64_bigThe old front door is gone now…the heavily painted oak that once stood as the grand entry way to the hilltop was destroyed by neglect and decay years ago and has since been removed. A sad beat up sheet of plywood stands now to bar entry into the decayed lobby.

In its heyday, the lobby of the grand old place served as a meeting spot for families, a gathering point for those adventurous souls who came to Harpers Ferry to hike, ride the river and explore the lush mountain landscape of the area. The warmth of the fireplace in the lobby would drive the chill from the bones of weary travelers before they would check in. It was warm, welcoming, and homey. If you sat in the lobby for any period of time, you could hear people, from all walks of life, talking about their journey, their day and what they wanted for dinner.

The centerpiece of the lobby was the grand mirror (seen above in a photo from the 1980’s) that has been there since the place opened. Although those claims can’t be proven…there are no photos of the hotel’s interior prior to 1917 that I can find… yet most everyone accepts it as fact. The mirror, knows as “the bride’s mirror” has reflected millions of faces and kept an emotionless eye on the lobby for decades.

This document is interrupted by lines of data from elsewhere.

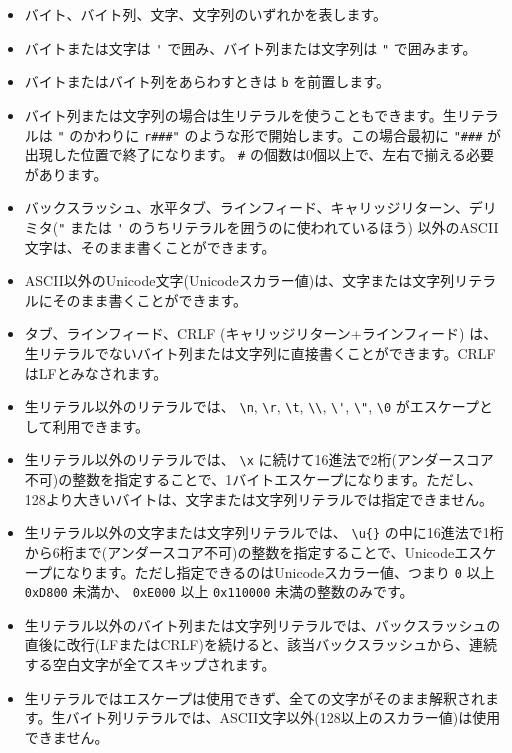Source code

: \documentclass[dvipdfmx,uplatex,papersize,a4paper,10pt]{jsbook}
\theoremstyle{definition}
\begin{document}
\begin{itemize}
  \item バイト、バイト列、文字、文字列のいずれかを表します。
  \item バイトまたは文字は \verb|'| で囲み、バイト列または文字列は \verb|"| で囲みます。
  \item バイトまたはバイト列をあらわすときは \verb|b| を前置します。
  \item バイト列または文字列の場合は生リテラルを使うこともできます。生リテラルは \verb|"| のかわりに \verb|r###"| のような形で開始します。この場合最初に \verb|"###| が出現した位置で終了になります。 \verb|#| の個数は0個以上で、左右で揃える必要があります。
  \item バックスラッシュ、水平タブ、ラインフィード、キャリッジリターン、デリミタ(\verb|"| または \verb|'| のうちリテラルを囲うのに使われているほう) 以外のASCII文字は、そのまま書くことができます。
  \item ASCII以外のUnicode文字(Unicodeスカラー値)は、文字または文字列リテラルにそのまま書くことができます。
  \item タブ、ラインフィード、CRLF (キャリッジリターン+ラインフィード) は、生リテラルでないバイト列または文字列に直接書くことができます。CRLFはLFとみなされます。
  \item 生リテラル以外のリテラルでは、 \verb|\n|, \verb|\r|, \verb|\t|, \verb|\\|, \verb|\'|, \verb|\"|, \verb|\0| がエスケープとして利用できます。
  \item 生リテラル以外のリテラルでは、 \verb|\x| に続けて16進法で2桁(アンダースコア不可)の整数を指定することで、1バイトエスケープになります。ただし、 128より大きいバイトは、文字または文字列リテラルでは指定できません。
  \item 生リテラル以外の文字または文字列リテラルでは、 \verb|\u{}| の中に16進法で1桁から6桁まで(アンダースコア不可)の整数を指定することで、Unicodeエスケープになります。ただし指定できるのはUnicodeスカラー値、つまり \verb|0| 以上 \verb|0xD800| 未満か、 \verb|0xE000| 以上 \verb|0x110000| 未満の整数のみです。
  \item 生リテラル以外のバイト列または文字列リテラルでは、バックスラッシュの直後に改行(LFまたはCRLF)を続けると、該当バックスラッシュから、連続する空白文字が全てスキップされます。
  \item 生リテラルではエスケープは使用できず、全ての文字がそのまま解釈されます。生バイト列リテラルでは、ASCII文字以外(128以上のスカラー値)は使用できません。
\end{itemize}
\end{document}
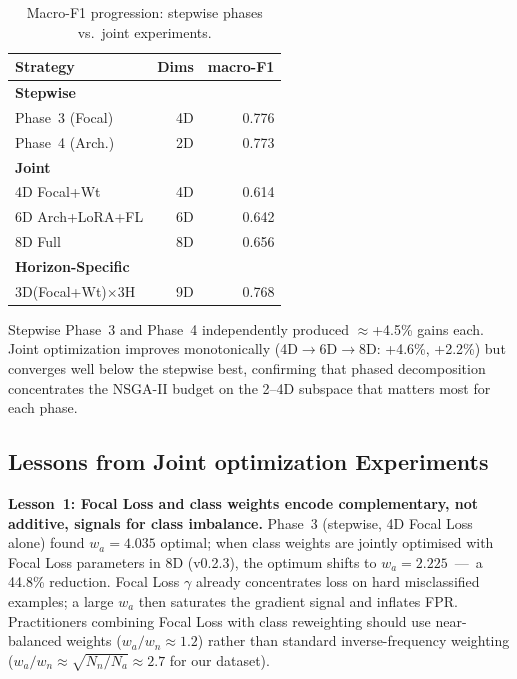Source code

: ﻿\documentclass[twocolumn]{article}
\begin{document}
\begin{table}
\centering
\caption{Macro-F1 progression: stepwise phases vs.\ joint experiments.}
\label{tab:phase_summary}
\small
\renewcommand{\arraystretch}{1.1}
\setlength{\tabcolsep}{3pt}
\begin{tabular}{lrr}
\toprule
\textbf{Strategy} & \textbf{Dims} & \textbf{macro-F1} \\
\midrule
\textbf{Stepwise} & & \\
\quad Phase~3 (Focal) & 4D & 0.776 \\
\quad Phase~4 (Arch.) & 2D & 0.773 \\
\textbf{Joint} & & \\
\quad 4D Focal+Wt & 4D & 0.614 \\
\quad 6D Arch+LoRA+FL & 6D & 0.642 \\
\quad 8D Full & 8D & 0.656 \\
\textbf{Horizon-Specific} & & \\
\quad 3D(Focal+Wt)$\times$3H & 9D & 0.768 \\

\bottomrule
\end{tabular}
\end{table}

Stepwise Phase~3 and Phase~4 independently produced
$\approx$+4.5\% gains each.
Joint optimization improves monotonically (4D$\to$6D$\to$8D:
+4.6\%, +2.2\%) but converges well below the stepwise best,
confirming that phased decomposition concentrates the NSGA-II
budget on the 2--4D subspace that matters most for each phase.

\subsection{Lessons from Joint optimization Experiments}
\label{subsec:joint_lessons}

\textbf{Lesson~1: Focal Loss and class weights encode complementary,
not additive, signals for class imbalance.}
Phase~3 (stepwise, 4D Focal Loss alone) found $w_a{=}4.035$ optimal;
when class weights are jointly optimised with Focal Loss parameters in
8D (v0.2.3), the optimum shifts to $w_a{=}2.225$~---~a 44.8\% reduction.
Focal Loss $\gamma$ already concentrates loss on hard misclassified
examples; a large $w_a$ then saturates the gradient signal and inflates
FPR.
Practitioners combining Focal Loss with class reweighting should use
near-balanced weights ($w_a / w_n \approx 1.2$) rather than
standard inverse-frequency weighting
($w_a / w_n \approx \sqrt{N_n/N_a} \approx 2.7$ for our dataset).
\end{document}

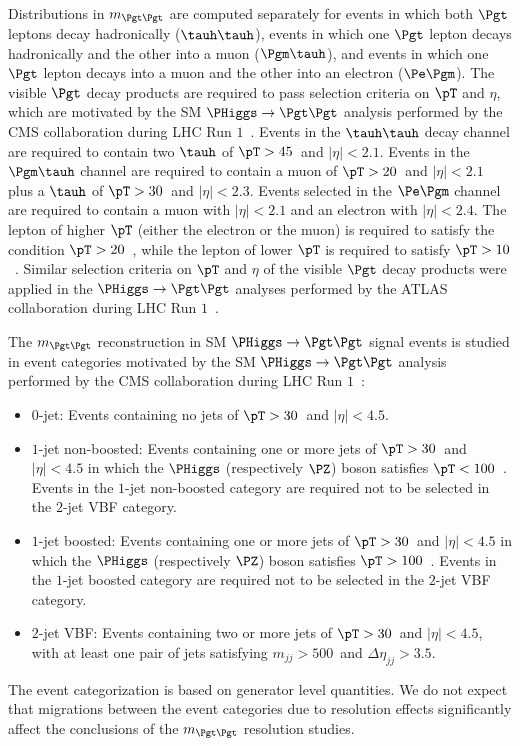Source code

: Distributions in $m_{\Pgt\Pgt}$ are computed separately for events in which 
both $\Pgt$ leptons decay hadronically ($\tauh\tauh$), 
events in which one $\Pgt$ lepton decays hadronically and the other into a muon ($\Pgm\tauh$),
and events in which one $\Pgt$ lepton decays into a muon and the other into an electron ($\Pe\Pgm$).
The visible $\Pgt$ decay products are required to pass selection criteria on $\pT$ and $\eta$,
which are motivated by the SM $\PHiggs \to \Pgt\Pgt$ analysis performed by the CMS collaboration during LHC Run $1$~\cite{HIG-13-004}.
Events in the $\tauh\tauh$ decay channel are required to contain
two $\tauh$ of $\pT > 45$~\GeV and $\vert\eta\vert < 2.1$.
Events in the $\Pgm\tauh$ channel
are required to contain a muon of $\pT > 20$~\GeV and $\vert\eta\vert < 2.1$ plus a $\tauh$ of $\pT > 30$~\GeV and $\vert\eta\vert < 2.3$.
Events selected in the $\Pe\Pgm$ channel are required to contain a muon with $\vert\eta\vert < 2.1$ and an electron with $\vert\eta\vert < 2.4$.
The lepton of higher $\pT$ (either the electron or the muon) is required to satisfy the condition $\pT > 20$~\GeV,
while the lepton of lower $\pT$ is required to satisfy $\pT > 10$~\GeV.
Similar selection criteria on $\pT$ and $\eta$ of the visible $\Pgt$ decay products were applied in the $\PHiggs \to \Pgt\Pgt$
analyses performed by the ATLAS
collaboration during LHC Run $1$~\cite{ATLAS_HiggsTauTau_SM,ATLAS_HiggsTauTau_MSSM}.

The $m_{\Pgt\Pgt}$ reconstruction in SM $\PHiggs \to \Pgt\Pgt$ signal events is studied in event categories motivated by the
SM $\PHiggs \to \Pgt\Pgt$ analysis performed by the CMS collaboration during LHC Run $1$~\cite{HIG-13-004}:
\begin{itemize}
\item $0$-jet: 
  Events containing no jets of $\pT > 30$~\GeV and $\lvert \eta \rvert < 4.5$.
\item $1$-jet non-boosted:
  Events containing one or more jets of $\pT > 30$~\GeV and $\lvert \eta \rvert < 4.5$
  in which the $\PHiggs$ (respectively $\PZ$) boson satisfies $\pT < 100$~\GeV.
  Events in the $1$-jet non-boosted category are required not to be selected in the $2$-jet VBF category.
\item $1$-jet boosted:
  Events containing one or more jets of $\pT > 30$~\GeV and $\lvert \eta \rvert < 4.5$
  in which the $\PHiggs$ (respectively $\PZ$) boson satisfies $\pT > 100$~\GeV.
  Events in the $1$-jet boosted category are required not to be selected in the $2$-jet VBF category.
\item $2$-jet VBF:
  Events containing two or more jets of $\pT > 30$~\GeV and $\lvert \eta \rvert < 4.5$,
  with at least one pair of jets satisfying $m_{jj} > 500$~\GeV and $\Delta\eta_{jj} > 3.5$.
\end{itemize}
The event categorization is based on generator level quantities.
We do not expect that migrations between the event categories due to resolution effects 
significantly affect the conclusions of the $m_{\Pgt\Pgt}$ resolution studies.

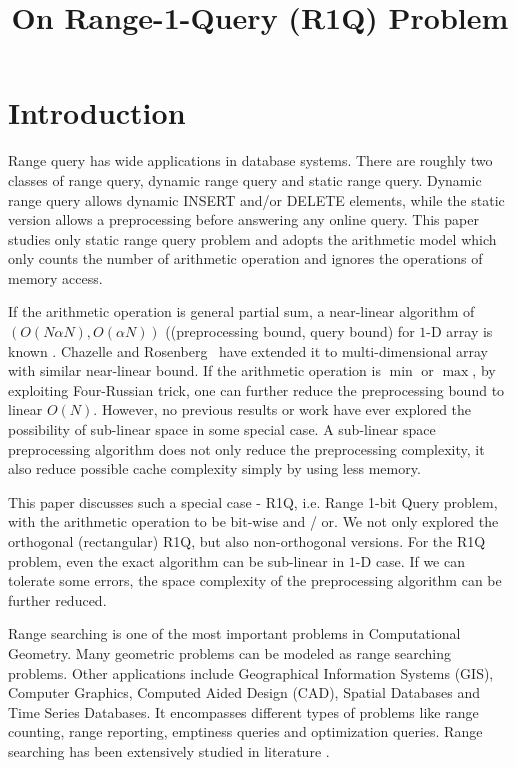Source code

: \documentclass{article}
\title{On Range-1-Query (R1Q) Problem}
\date{}
\begin{document}
\maketitle
\section{Introduction}
Range query has wide applications in database systems. There are
roughly two classes of range query, dynamic range query and static range
query. Dynamic range query allows dynamic INSERT and/or DELETE elements,
while the static version allows a preprocessing before answering any
online query.  This paper studies only static range query problem and
adopts the arithmetic model which only counts the number of arithmetic
operation and ignores the operations of memory access.

If the arithmetic operation is general partial sum, a near-linear algorithm of $(O(N \alpha N), O(\alpha N))$ ((preprocessing bound, query bound) for $1$-D array is known \cite{yao}. Chazelle and Rosenberg~\cite{chazelle} have extended it to multi-dimensional array with similar near-linear bound. If the arithmetic operation is
$\min$ or $\max$, by exploiting Four-Russian trick, one can further reduce the preprocessing bound to linear $O(N)$. However, no previous results or work have ever explored the possibility of sub-linear space in some special case.  A sub-linear space preprocessing algorithm does not only reduce the preprocessing complexity, it also reduce possible cache complexity simply by using less memory.

This paper discusses such a special case - {R1Q}, i.e. Range 1-bit Query problem, with the arithmetic operation to be bit-wise and / or. We not only explored the orthogonal (rectangular) {R1Q}, but also non-orthogonal versions.  For the {R1Q} problem, even the exact algorithm can be sub-linear in $1$-D case. If we can tolerate some errors, the
space complexity of the preprocessing algorithm can be further reduced.

Range searching is one of the most important problems in Computational Geometry. Many geometric problems can be modeled as range searching problems. Other applications include Geographical Information Systems (GIS), Computer Graphics, Computed Aided Design (CAD), Spatial Databases and Time Series Databases. It encompasses different types of problems like range counting, range reporting, emptiness queries and optimization queries. Range searching has been extensively studied in literature \cite{sharir, agarwal, ishaque}.
\end{document}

Traditionally, brides who held their weddings and/or receptions in the hotel would admire themselves in it before taking that walk down the aisle.

This is not the reason it is called “the bride’s mirror”; in fact the reason it is called that is more macabre and dark.

When the hotel first opened its doors in 1888, many locals flocked there to be the first to hold a wedding, party or some other gala in what was Thomas Lovett’s gift to the town.

One of the first was a young bride from an affluent family in the area. And her wedding was to be an event that the county would remember. The story goes, that before her wedding, the young bride was admiring herself in the giant mirror that dominated the lobby as she waited for the groom to arrive at the hotel. Her wedding party was there, as well as a slew of family,  friends, guests and well wishers; all waiting for the ceremony to begin. It was then her father entered with a grim visage smeared onto his face and standing on shaky legs.

He informed her that her husband to be, still feeling the effects of some revelry from the night before had fallen from Robert Harper’s ferry and drowned in the Shenandoah river. Heartbroken, the young bride sat in front of the mirror, in her radiant gown and wept. Its is said (although completely unsubstantiated) that she died from a broken heart that night in the hotel.

And a local legend was born.

Now, brides who would have their celebrations at the hotel would pause for a moment in their gowns and gaze into that same mirror. It was said if another bride appeared behind her, crying, her marriage would be fraught with strife and turmoil. But if she saw only herself, the marriage would be long and happy. I personally have witnessed many, MANY brides to be stop and look with furtive glance towards the mirror. And seen them sigh with tangible relief when no weeping bride appeared behind them…my sister amongst them.

Is the story of the weeping bride true? Many locals believe so. Paranormal investigators have even done studies on the mirror…with no tangible evidence to support any claim. But that doesn’t mean it isn’t true…just unproven.

Since the hotel’s closing the mirror has gone into storage. Tucked away behind some forgotten pile of boxes and scrap, it waits to be placed back on the wall where it came from. Perhaps another bride will gaze into the old silver painted glass and see the weeping bride behind her. Perhaps not…

But this tale, this local legend was born from the mysterious and unflinching gaze of a mirror…

A simple thing of old oak and glass.